Avoid fraud; don't hire a criminal. By Al Lewis, Denver Post columnist

Dear Friends,

Each month I try to talk about an issue that pertains to the Multi-Housing Industry. As I read different articles and publications I thought the following article was really important to any type of company that has employees. As many of you know Rental Services has expanded its services to include pre-employment screening. I think the following article demonstrates the importance of pre-screening employees.

Avoid fraud; don't hire a criminal By Al Lewis Denver Post columnist

Wherever there is a big pot of money, somebody is trying to steal from it.
The folks at Alliance Commercial Partners know this now.

The Lakewood-based commercial real estate firm has money flying everywhere. Since its 1996 founding, the firm has acquired or developed 72 properties across the nation valued around $775 million. Earlier this month, Alliance sold Writer Square in downtown Denver for $30.3 million. In managing all that real estate, the firm is constantly wiring funds to leasing agents, appraisers, attorneys, banks and vendors.

Enter Patricia Jagielski Ragusa, 43, who was Alliance's first employee in April 1997. Alliance made Ragusa its director of portfolio accounting and authorized her to transfer money over the Internet so bills would get paid.

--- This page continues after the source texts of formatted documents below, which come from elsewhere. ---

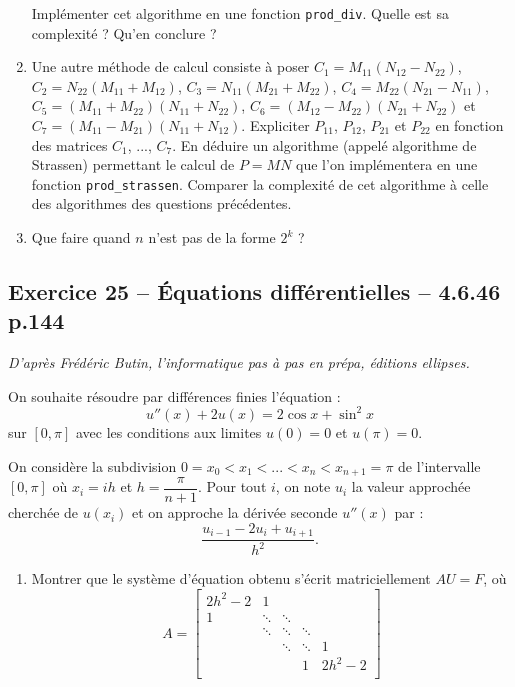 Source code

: \documentclass[10pt,fleqn]{article} %
\begin{document}
\begin{multicols}{2}
\begin{enumerate}
Implémenter cet algorithme en une fonction \texttt{prod\_div}. Quelle est sa complexité ? Qu'en conclure ?
\item Une autre méthode de calcul consiste à poser 
$C_1 =M_{11}\left(N_{12} - N_{22} \right)$, 
$C_2 =N_{22}\left(M_{11} + M_{12} \right)$, 
$C_3 =N_{11}\left(M_{21} + M_{22}\right)$, 
$C_4 =M_{22}\left(N_{21} - N_{11} \right)$, 
$C_5 =\left(M_{11} + M_{22} \right) \left(N_{11} + N_{22} \right)$, 
$C_6 =\left(M_{12} - M_{22} \right)\left(N_{21} + N_{22} \right)$
et
$C_7 =\left(M_{11} - M_{21} \right)\left(N_{11} + N_{12} \right)$. Expliciter $P_{11}$, $P_{12}$, $P_{21}$ et $P_{22}$ en fonction des matrices $C_1$, ..., $C_7$. En déduire un algorithme (appelé algorithme de Strassen) permettant le calcul de $P=MN$ que l'on implémentera en une fonction \texttt{prod\_strassen}. Comparer la complexité de cet algorithme à celle des algorithmes des questions précédentes. 
\item Que faire quand $n$ n'est pas de la forme $2^k$ ?
\end{enumerate}


\subsection*{Exercice 25 -- Équations différentielles -- 4.6.46 p.144}
\begin{flushright}
\textit{D'après Frédéric Butin, l'informatique pas à pas en prépa, éditions ellipses.}
\end{flushright}
On souhaite résoudre par différences finies l'équation :
$$
u''(x)+2u(x) = 2 \cos x + \sin^2 x
$$
sur $[0,\pi]$ avec les conditions aux limites $u(0)=0$ et $u(\pi)=0$.

On considère la subdivision $0=x_0<x_1<...<x_n<x_{n+1} = \pi$ de l'intervalle $[0,\pi]$ où $x_i=ih$ et $h=\dfrac{\pi}{n+1}$. Pour tout $i$, on note $u_i$ la valeur approchée cherchée de $u(x_i)$ et on approche la dérivée seconde $u''(x)$ par :
$$
\dfrac{u_{i-1}-2u_i+u_{i+1}}{h^2}.
$$

\begin{enumerate}
\item Montrer que le système d'équation obtenu s'écrit matriciellement $AU=F$, où 
$$
A= 
\begin{bmatrix}
2h^2 - 2 & 1        & & & \\
1           & \ddots & \ddots & &  \\
& \ddots & \ddots &\ddots  & \\
& & \ddots & \ddots &1\\  
&& & 1 & 2h^2-2 \\
\end{bmatrix}
$$


\end{enumerate}
\end{multicols}
\end{document}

Alliance even gave Ragusa, a single mother of two, flexible hours and permission to work from her Littleton home.

Ragusa might have seemed innocuous at 4 feet 11 inches - a slight, white, middle-class accountant with brown eyes and shoulder-length hair.

But here's what Alliance executives didn't know: "Ragusa is a multi-state offender with a criminal history," according to a Lakewood police report. Her rap sheet includes felony theft, unlawfully carrying a weapon, and heroin possession, according to a police report. If Alliance or its employment agency ever ran a criminal background check on Ragusa, they should have found this out.

Last month, Alliance's chief financial officer, Douglas McCormick, noticed that credits to a certain account came up $76,000 short. He soon discovered that money had been wired to a bank account held in the name of Ragusa's son.

Ragusa offered no explanation at first. Later, she indicated "that someone must have gotten her password and her son's information, and made the transfer," according to an affidavit by Lakewood economic crimes detective Dave Voskamp. Why? Maybe someone just wanted to get her fired, Ragusa claimed.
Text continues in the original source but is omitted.